Central to his whole shtick will be the claim that the Liberal Government is going to prioritise wage rises because they’ve just discovered that working Australians haven’t got enough money to pay for petrol and fill their fridges.

Funny that. After nine years of keeping wage growth low, they’ve suddenly realised that people with empty pockets aren’t so easily convinced with their economic wand-waving and empty gestures.

And so it’s off to another Great Frydo magic show for more of his infamous tricks. It’s a pity that hard economic facts are blowing the cover off this magician’s secrets.

Liberal Senator Simon Birmingham was left flapping on ABC News Breakfast when asked about the Budget papers outlining wages growth of around 2.3% for the year while inflation is predicted to hit 5%.

Not even the Great Frydo with all his trickery can convince us that this is anything other than a cut in real wages.

This represents a disaster for workers who have been battling flatlining wage growth for nearly a decade and now face even steeper prices putting huge pressure on family budgets.

Opposition leader Anthony Albanese isn’t buying a ticket to the Great Frydo Show. He is busy warning others to avoid it as well.
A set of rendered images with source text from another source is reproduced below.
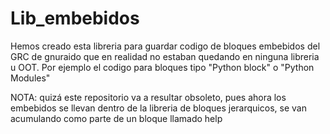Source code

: # Lib_embebidos
Hemos creado esta libreria para guardar codigo de bloques embebidos del GRC de gnuraido que en realidad no estaban quedando en ninguna libreria u OOT. Por ejemplo el codigo para bloques tipo "Python block" o "Python Modules"

NOTA: quizá este repositorio va a resultar obsoleto, pues ahora los embebidos se llevan dentro de la libreria de bloques jerarquicos, se van acumulando como parte de un bloque llamado help
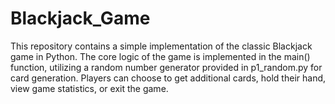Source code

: # Blackjack_Game
This repository contains a simple implementation of the classic Blackjack game in Python. The core logic of the game is implemented in the main() function, utilizing a random number generator provided in p1_random.py for card generation. Players can choose to get additional cards, hold their hand, view game statistics, or exit the game.
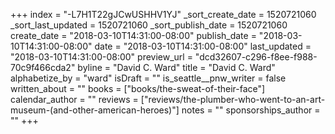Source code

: +++
index = "-L7H1T22gJCwUSHHV1YJ"
_sort_create_date = 1520721060
_sort_last_updated = 1520721060
_sort_publish_date = 1520721060
create_date = "2018-03-10T14:31:00-08:00"
publish_date = "2018-03-10T14:31:00-08:00"
date = "2018-03-10T14:31:00-08:00"
last_updated = "2018-03-10T14:31:00-08:00"
preview_url = "dcd32607-c296-f8ee-f988-70c9f466cda2"
byline = "David C. Ward"
title = "David C. Ward"
alphabetize_by = "ward"
isDraft = ""
is_seattle__pnw_writer = false
written_about = ""
books = ["books/the-sweat-of-their-face"]
calendar_author = ""
reviews = ["reviews/the-plumber-who-went-to-an-art-museum-(and-other-american-heroes)"]
notes = ""
sponsorships_author = ""
+++
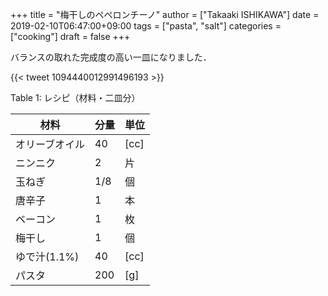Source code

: +++
title = "梅干しのペペロンチーノ"
author = ["Takaaki ISHIKAWA"]
date = 2019-02-10T06:47:00+09:00
tags = ["pasta", "salt"]
categories = ["cooking"]
draft = false
+++

バランスの取れた完成度の高い一皿になりました．

{{< tweet 1094440012991496193 >}}

<div class="table-caption">
  <span class="table-number">Table 1</span>:
  レシピ（材料・二皿分）
</div>

| 材料      | 分量 | 単位 |
|---------|----|----|
| オリーブオイル | 40  | [cc] |
| ニンニク  | 2   | 片   |
| 玉ねぎ    | 1/8 | 個   |
| 唐辛子    | 1   | 本   |
| ベーコン  | 1   | 枚   |
| 梅干し    | 1   | 個   |
| ゆで汁(1.1%) | 40  | [cc] |
| パスタ    | 200 | [g]  |
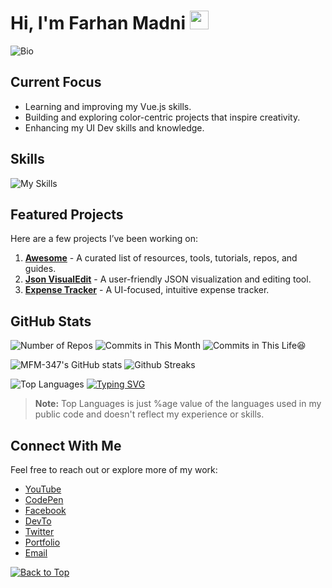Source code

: <div id="top"></div>

# Hi, I'm Farhan Madni <img src="https://user-images.githubusercontent.com/72663882/171687151-bb31c996-c9d2-49c8-b593-734946893b23.gif" alt="waving hand gif" aria-hidden="true" width="30px" />

![Bio](https://readme-typing-svg.demolab.com?font=Fira+Code&duration=4000&pause=1000&color=7F39CD&width=400&lines=Frontend+Vue.js+Dev+and;explorer+of+color-themed+projects)

## Current Focus

- Learning and improving my Vue.js skills.
- Building and exploring color-centric projects that inspire creativity.
- Enhancing my UI Dev skills and knowledge.

## Skills

![My Skills](https://skillicons.dev/icons?i=html,css,js,tailwind,bootstrap,md,vite,npm,vue,py&theme=dark)

## Featured Projects

Here are a few projects I’ve been working on:

1. **[Awesome](https://github.com/MFM-347/Awesome)** - A curated list of resources, tools, tutorials, repos, and guides.
2. **[Json VisualEdit](https://github.com/MFM-347/Json-VisualEdit)** - A user-friendly JSON visualization and editing tool.
3. **[Expense Tracker](https://github.com/MFM-347/Vue-Expense-Tracker)** - A UI-focused, intuitive expense tracker.

## GitHub Stats

![Number of Repos](https://badges.strrl.dev/repos/MFM-347?color=17171f&style=for-the-badge&labelColor=7F39CD)
![Commits in This Month](https://badges.strrl.dev/commits/monthly/MFM-347?color=17171f&style=for-the-badge&labelColor=7F39CD)
![Commits in This Life😆](https://badges.strrl.dev/commits/all/MFM-347?color=17171f&style=for-the-badge&labelColor=7F39CD)

![MFM-347's GitHub stats](https://github-readme-stats.vercel.app/api?username=MFM-347&show_icons=true&theme=midnight-purple)
![Github Streaks](https://streak-stats.demolab.com/?user=MFM-347&theme=midnight-purple)

![Top Languages](https://github-readme-stats.vercel.app/api/top-langs/?username=MFM-347&theme=midnight-purple&size_weight=0.5&count_weight=0.5)
[![Typing SVG](https://readme-typing-svg.demolab.com?color=0070f3&font=Fira+Code&pause=1000&width=400&vCenter=true&center=true&lines=OctoProfile)](https://octoprofile.vercel.app/user?id=MFM-347)

> **Note:** Top Languages is just %age value of the languages used in my public code and doesn't reflect my experience or skills.

## Connect With Me

Feel free to reach out or explore more of my work:

- [YouTube](https://www.youtube.com/@T4C-347)
- [CodePen](https://codepen.io/MFM-347)
- [Facebook](https://www.facebook.com/mfm347)
- [DevTo](https://dev.to/mfm347)
- [Twitter](https://twitter.com/@mfm347)
- [Portfolio](https://xyzdev.vercel.app)
- [Email](mailto:madnifm347@outlook.com)

[![Back to Top](https://img.shields.io/badge/-BACK_TO_TOP-000000?style=flat-square&labelColor=7F39CD)](#top)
“This government have promised on 55 occasions [wage rises] on different wage forecasts, and on 52 occasions, guess what? They’ve missed,” Mr Albanese says.

ACTU President Michele O’Neil says workers see right through the Government’s desperate attempts to recast themselves as being on the side of workers.

“We’ve had nine years of this government and nine years of workers’ wages being stagnant,” she says.

“What that means is that the amount that workers’ wages have gone up has been pretty much the same or less than what the inflation rate or cost of living is gone up.”

The sharp incline in prices are hardly out of the blue. Long before the Russian invasion of Ukraine, the Morrison Government had kept wages low while inflation kept rising.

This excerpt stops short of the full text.